Distribution: Mepis and Fedora, also Mandrake and SuSE PC-BSD Mint Solaris 11 express
Posts: 385
Rep:
You should backup your data and reinstall. When you are asked how to partition your drive, don't just click next next etc. There will be an option like advanced or custom. Within that option, you will be able to encrypt your partition and set a password. Follow the rest of the install as normal. Write down the master password and use it each time you reboot. You will now have a crypto luks partition.

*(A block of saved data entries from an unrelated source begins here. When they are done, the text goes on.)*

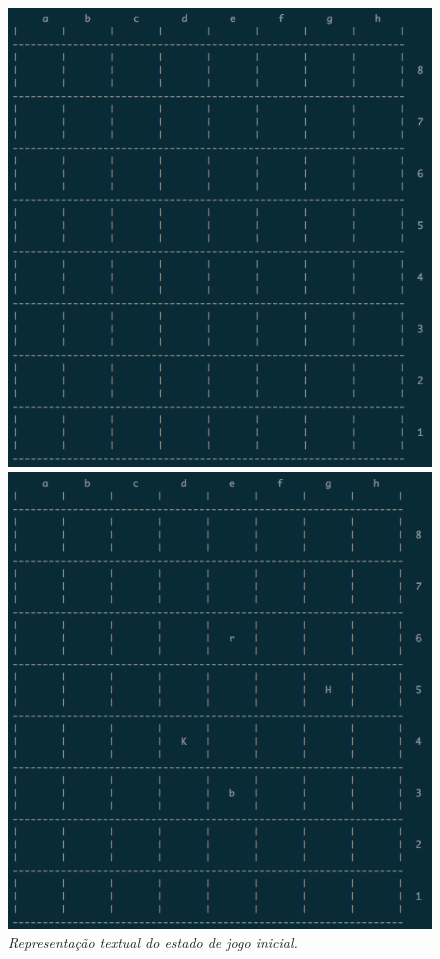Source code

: \documentclass[a4paper]{article}
\begin{document}
\begin{small}
\begin{figure}[!htb]
\includegraphics[scale=0.3]{board-texto-1.png}
\caption{\textit{ Representação textual do estado de jogo inicial.}}
\label{fig:fig5}
\endminipage\hfill
{}
\includegraphics[scale=0.3]{board-texto-2.png}

\end{figure}
\end{small}
\end{document}
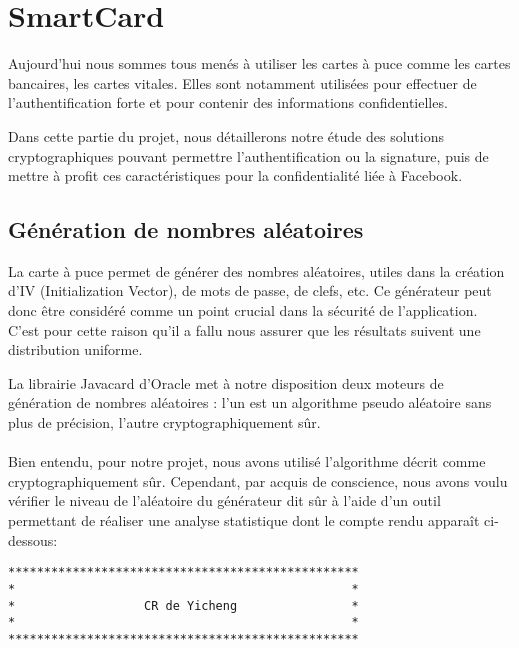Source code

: \documentclass[a4paper,11pt,french]{article}
\begin{document}
\section{SmartCard}
Aujourd'hui nous sommes tous menés à utiliser les cartes à puce comme les cartes
bancaires, les cartes vitales. Elles sont notamment utilisées pour effectuer de 
l'authentification forte et pour contenir des informations confidentielles.

Dans cette partie du projet, nous détaillerons notre étude des solutions 
cryptographiques pouvant permettre l'authentification ou la signature, puis de 
mettre à profit ces caractéristiques pour la confidentialité liée à Facebook.


\subsection{Génération de nombres aléatoires}
La carte à puce permet de générer des nombres aléatoires, utiles dans la création
d'IV (Initialization Vector), de mots de passe, de clefs, etc. Ce générateur 
peut donc être considéré comme un point crucial dans la sécurité de l'application.
C'est pour cette raison qu'il a fallu nous assurer que les résultats suivent une
distribution uniforme. 

La librairie Javacard d'Oracle met à notre disposition deux moteurs de génération
de nombres aléatoires : l'un est un algorithme pseudo aléatoire sans plus de précision, l'autre 
cryptographiquement sûr.

\paragraph{}
Bien entendu, pour notre projet, nous avons utilisé l'algorithme décrit comme 
\og{}cryptographiquement sûr\fg{}. Cependant, par acquis de conscience, nous avons voulu
vérifier le niveau de l'aléatoire du générateur dit sûr à l'aide d'un
outil permettant de réaliser une analyse statistique dont le compte rendu
apparaît ci-dessous:

\begin{verbatim}
*************************************************
*                                               *
*                  CR de Yicheng                *
*                                               *
*************************************************
\end{verbatim}

\end{document}
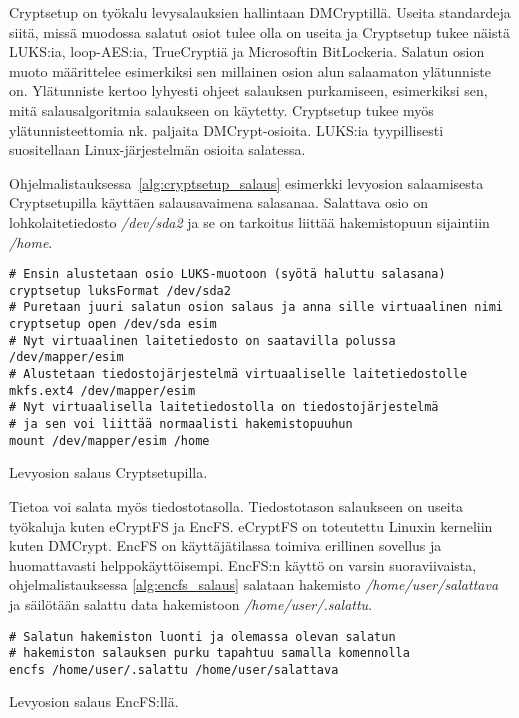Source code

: Cryptsetup on työkalu levysalauksien hallintaan DMCryptillä. Useita standardeja siitä, missä muodossa salatut osiot tulee olla on useita ja Cryptsetup tukee näistä LUKS:ia, loop-AES:ia, TrueCryptiä ja Microsoftin BitLockeria. Salatun osion muoto määrittelee esimerkiksi sen millainen osion alun salaamaton ylätunniste on. Ylätunniste kertoo lyhyesti ohjeet salauksen purkamiseen, esimerkiksi sen, mitä salausalgoritmia salaukseen on käytetty. Cryptsetup tukee myös ylätunnisteettomia nk. paljaita DMCrypt-osioita. LUKS:ia tyypillisesti suositellaan Linux-järjestelmän osioita salatessa.

Ohjelmalistauksessa~\ref{alg:cryptsetup_salaus} esimerkki levyosion salaamisesta Cryptsetupilla käyttäen salausavaimena salasanaa. Salattava osio on lohkolaitetiedosto \textit{/dev/sda2} ja se on tarkoitus liittää hakemistopuun sijaintiin \textit{/home}.

\begin{algorithm}[tbh]
\begin{verbatim}
# Ensin alustetaan osio LUKS-muotoon (syötä haluttu salasana)
cryptsetup luksFormat /dev/sda2
# Puretaan juuri salatun osion salaus ja anna sille virtuaalinen nimi
cryptsetup open /dev/sda esim
# Nyt virtuaalinen laitetiedosto on saatavilla polussa /dev/mapper/esim
# Alustetaan tiedostojärjestelmä virtuaaliselle laitetiedostolle
mkfs.ext4 /dev/mapper/esim
# Nyt virtuaalisella laitetiedostolla on tiedostojärjestelmä
# ja sen voi liittää normaalisti hakemistopuuhun
mount /dev/mapper/esim /home
\end{verbatim}
\caption{Levyosion salaus Cryptsetupilla.\label{alg:cryptsetup_salaus}}
\end{algorithm}
\newpage{}

Tietoa voi salata myös tiedostotasolla. Tiedostotason salaukseen on useita työkaluja kuten eCryptFS ja EncFS. eCryptFS on toteutettu Linuxin kerneliin kuten DMCrypt. EncFS on käyttäjätilassa toimiva erillinen sovellus ja huomattavasti helppokäyttöisempi. EncFS:n käyttö on varsin suoraviivaista, ohjelmalistauksessa \ref{alg:encfs_salaus} salataan hakemisto \textit{/home/user/salattava} ja säilötään salattu data hakemistoon \textit{/home/user/.salattu}.

\begin{algorithm}[tbh]
\begin{verbatim}
# Salatun hakemiston luonti ja olemassa olevan salatun
# hakemiston salauksen purku tapahtuu samalla komennolla
encfs /home/user/.salattu /home/user/salattava
\end{verbatim}
\caption{Levyosion salaus EncFS:llä.\label{alg:encfs_salaus}}
\end{algorithm}
\newpage{}

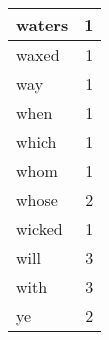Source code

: \begin{center}
\begin{longtable}{l|r}
waters & 1 \\ \hline
waxed & 1 \\ \hline
way & 1 \\ \hline
when & 1 \\ \hline
which & 1 \\ \hline
whom & 1 \\ \hline
whose & 2 \\ \hline
wicked & 1 \\ \hline
will & 3 \\ \hline
with & 3 \\ \hline
ye & 2 \\ \hline
\end{longtable}
\end{center}



\normalsize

Why? Fedora 17 is pretty old and no longer receiving security updates. If you want to use a distro for an extended period of time then choose a distro which receives updates over the long term. RHEL 7 (and its counterpart CentOS 7) is about to be released. Or you can opt for Ubuntu 14.04 LTS which also was released recently.
You're better of sticking with a distro which is still maintained and then thinking about security and harddrive encryption.
You should backup your data and reinstall. When you are asked how to partition your drive, don't just click next next etc. There will be an option like advanced or custom. Within that option, you will be able to encrypt your partition and set a password. Follow the rest of the install as normal. Write down the master password and use it each time you reboot. You will now have a crypto luks partition.
I was hoping to avoid a reinstall, but thanks for anyways!
Fedora 17 is UNSUPPORTED and has NOT received any updates for the last year , and it NEVER will receive any updates it is UNSUPPORTED
please stay current and install fedora 20
in about 2 months fedora 21 will be released
Sorry, but I like 17 and don't plan on changing. I am good with computers, I know what sites not to go to, and I don't open unknown email attachments. Also, my laptop is not online all of the time. I made a choice to stay with 17 and I will stick to that choice.
Stable is not really an "R & D" distro. "Rawhide" is. Stable just has a fast release cycle as you mentioned.
Sure Red Hat donates to them and sometimes steers their development, ie using bleeding edge software. But that is not considered research and development, its just Bleeding Edge. Like Arch.
Using the newest software doesn't make it a 'testing' or 'r & d' distro.
Last edited by szboardstretcher; 07-03-2014 at 12:42 PM.
No, I use Windows 7 and 8, but windows is differnet from linux in that it become really vulnerable when it is not updated.
Security holes are security holes no matter what the operating system. Don't fool yourself into naively thinking you're immune to a breach simply because you're using Linux alone. Although Linux might have a slightly better security model than Windows it was still designed by humans and it is impossible for humans to create perfection. Security is layers and one of those layers is keeping your operating system up to date with the latest security patches. You're flying by the seat of your pants by using an outdated Linux distribution.
Regarding the filesystem encryption LUKS is typically used for block level encryption on the filesystem. I also tend to keep files individually encrypted using gpg rather than filesystem encryption. Depends on what your goals are.